━━━ MATERIAL SUPPLIED

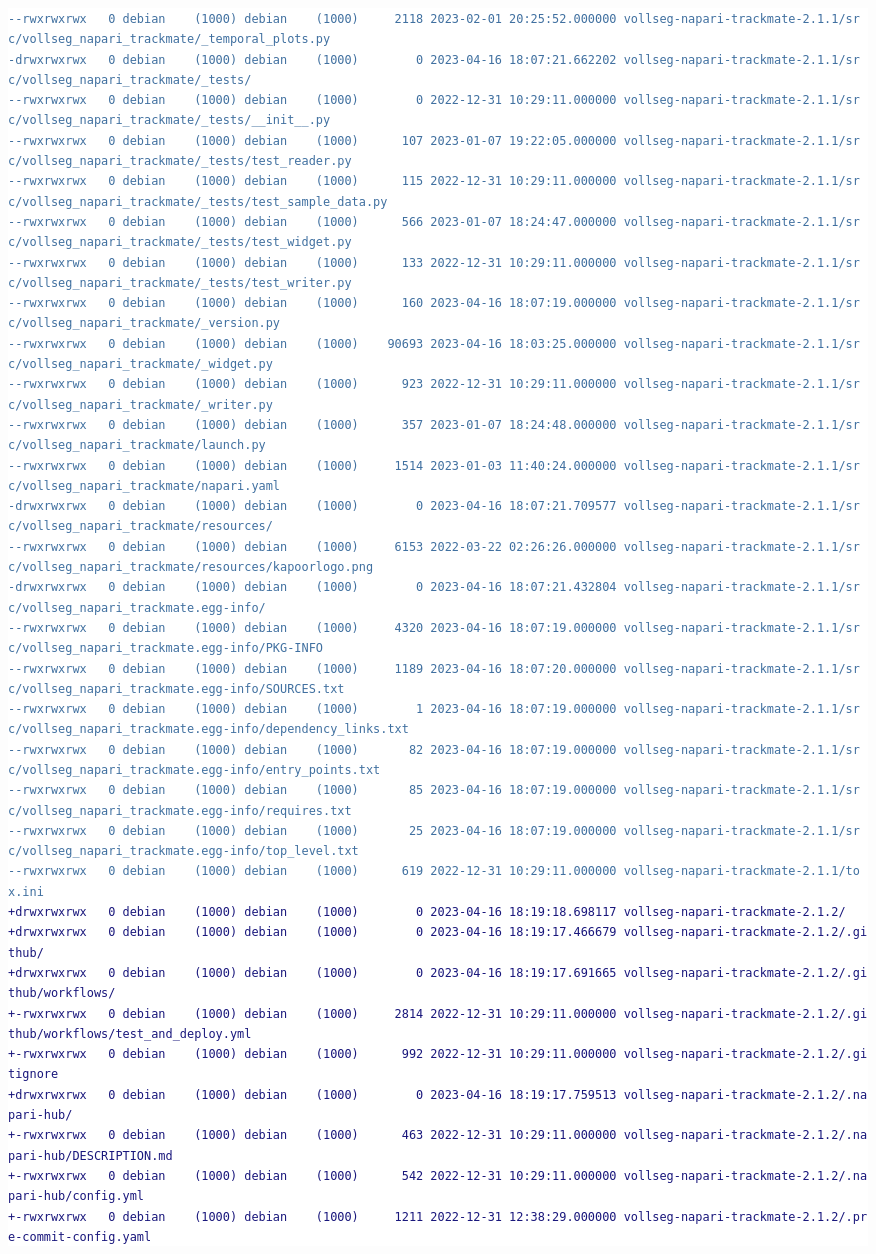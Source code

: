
 ```diff
--rwxrwxrwx   0 debian    (1000) debian    (1000)     2118 2023-02-01 20:25:52.000000 vollseg-napari-trackmate-2.1.1/src/vollseg_napari_trackmate/_temporal_plots.py
-drwxrwxrwx   0 debian    (1000) debian    (1000)        0 2023-04-16 18:07:21.662202 vollseg-napari-trackmate-2.1.1/src/vollseg_napari_trackmate/_tests/
--rwxrwxrwx   0 debian    (1000) debian    (1000)        0 2022-12-31 10:29:11.000000 vollseg-napari-trackmate-2.1.1/src/vollseg_napari_trackmate/_tests/__init__.py
--rwxrwxrwx   0 debian    (1000) debian    (1000)      107 2023-01-07 19:22:05.000000 vollseg-napari-trackmate-2.1.1/src/vollseg_napari_trackmate/_tests/test_reader.py
--rwxrwxrwx   0 debian    (1000) debian    (1000)      115 2022-12-31 10:29:11.000000 vollseg-napari-trackmate-2.1.1/src/vollseg_napari_trackmate/_tests/test_sample_data.py
--rwxrwxrwx   0 debian    (1000) debian    (1000)      566 2023-01-07 18:24:47.000000 vollseg-napari-trackmate-2.1.1/src/vollseg_napari_trackmate/_tests/test_widget.py
--rwxrwxrwx   0 debian    (1000) debian    (1000)      133 2022-12-31 10:29:11.000000 vollseg-napari-trackmate-2.1.1/src/vollseg_napari_trackmate/_tests/test_writer.py
--rwxrwxrwx   0 debian    (1000) debian    (1000)      160 2023-04-16 18:07:19.000000 vollseg-napari-trackmate-2.1.1/src/vollseg_napari_trackmate/_version.py
--rwxrwxrwx   0 debian    (1000) debian    (1000)    90693 2023-04-16 18:03:25.000000 vollseg-napari-trackmate-2.1.1/src/vollseg_napari_trackmate/_widget.py
--rwxrwxrwx   0 debian    (1000) debian    (1000)      923 2022-12-31 10:29:11.000000 vollseg-napari-trackmate-2.1.1/src/vollseg_napari_trackmate/_writer.py
--rwxrwxrwx   0 debian    (1000) debian    (1000)      357 2023-01-07 18:24:48.000000 vollseg-napari-trackmate-2.1.1/src/vollseg_napari_trackmate/launch.py
--rwxrwxrwx   0 debian    (1000) debian    (1000)     1514 2023-01-03 11:40:24.000000 vollseg-napari-trackmate-2.1.1/src/vollseg_napari_trackmate/napari.yaml
-drwxrwxrwx   0 debian    (1000) debian    (1000)        0 2023-04-16 18:07:21.709577 vollseg-napari-trackmate-2.1.1/src/vollseg_napari_trackmate/resources/
--rwxrwxrwx   0 debian    (1000) debian    (1000)     6153 2022-03-22 02:26:26.000000 vollseg-napari-trackmate-2.1.1/src/vollseg_napari_trackmate/resources/kapoorlogo.png
-drwxrwxrwx   0 debian    (1000) debian    (1000)        0 2023-04-16 18:07:21.432804 vollseg-napari-trackmate-2.1.1/src/vollseg_napari_trackmate.egg-info/
--rwxrwxrwx   0 debian    (1000) debian    (1000)     4320 2023-04-16 18:07:19.000000 vollseg-napari-trackmate-2.1.1/src/vollseg_napari_trackmate.egg-info/PKG-INFO
--rwxrwxrwx   0 debian    (1000) debian    (1000)     1189 2023-04-16 18:07:20.000000 vollseg-napari-trackmate-2.1.1/src/vollseg_napari_trackmate.egg-info/SOURCES.txt
--rwxrwxrwx   0 debian    (1000) debian    (1000)        1 2023-04-16 18:07:19.000000 vollseg-napari-trackmate-2.1.1/src/vollseg_napari_trackmate.egg-info/dependency_links.txt
--rwxrwxrwx   0 debian    (1000) debian    (1000)       82 2023-04-16 18:07:19.000000 vollseg-napari-trackmate-2.1.1/src/vollseg_napari_trackmate.egg-info/entry_points.txt
--rwxrwxrwx   0 debian    (1000) debian    (1000)       85 2023-04-16 18:07:19.000000 vollseg-napari-trackmate-2.1.1/src/vollseg_napari_trackmate.egg-info/requires.txt
--rwxrwxrwx   0 debian    (1000) debian    (1000)       25 2023-04-16 18:07:19.000000 vollseg-napari-trackmate-2.1.1/src/vollseg_napari_trackmate.egg-info/top_level.txt
--rwxrwxrwx   0 debian    (1000) debian    (1000)      619 2022-12-31 10:29:11.000000 vollseg-napari-trackmate-2.1.1/tox.ini
+drwxrwxrwx   0 debian    (1000) debian    (1000)        0 2023-04-16 18:19:18.698117 vollseg-napari-trackmate-2.1.2/
+drwxrwxrwx   0 debian    (1000) debian    (1000)        0 2023-04-16 18:19:17.466679 vollseg-napari-trackmate-2.1.2/.github/
+drwxrwxrwx   0 debian    (1000) debian    (1000)        0 2023-04-16 18:19:17.691665 vollseg-napari-trackmate-2.1.2/.github/workflows/
+-rwxrwxrwx   0 debian    (1000) debian    (1000)     2814 2022-12-31 10:29:11.000000 vollseg-napari-trackmate-2.1.2/.github/workflows/test_and_deploy.yml
+-rwxrwxrwx   0 debian    (1000) debian    (1000)      992 2022-12-31 10:29:11.000000 vollseg-napari-trackmate-2.1.2/.gitignore
+drwxrwxrwx   0 debian    (1000) debian    (1000)        0 2023-04-16 18:19:17.759513 vollseg-napari-trackmate-2.1.2/.napari-hub/
+-rwxrwxrwx   0 debian    (1000) debian    (1000)      463 2022-12-31 10:29:11.000000 vollseg-napari-trackmate-2.1.2/.napari-hub/DESCRIPTION.md
+-rwxrwxrwx   0 debian    (1000) debian    (1000)      542 2022-12-31 10:29:11.000000 vollseg-napari-trackmate-2.1.2/.napari-hub/config.yml
+-rwxrwxrwx   0 debian    (1000) debian    (1000)     1211 2022-12-31 12:38:29.000000 vollseg-napari-trackmate-2.1.2/.pre-commit-config.yaml
```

━━━━━━

● **INSTRUCTIONS TO FOLLOW**
If a line in the records includes the string "workflows", copy it.

● **TASK OUTPUT**
+drwxrwxrwx   0 debian    (1000) debian    (1000)        0 2023-04-16 18:19:17.691665 vollseg-napari-trackmate-2.1.2/.github/workflows/
+-rwxrwxrwx   0 debian    (1000) debian    (1000)     2814 2022-12-31 10:29:11.000000 vollseg-napari-trackmate-2.1.2/.github/workflows/test_and_deploy.yml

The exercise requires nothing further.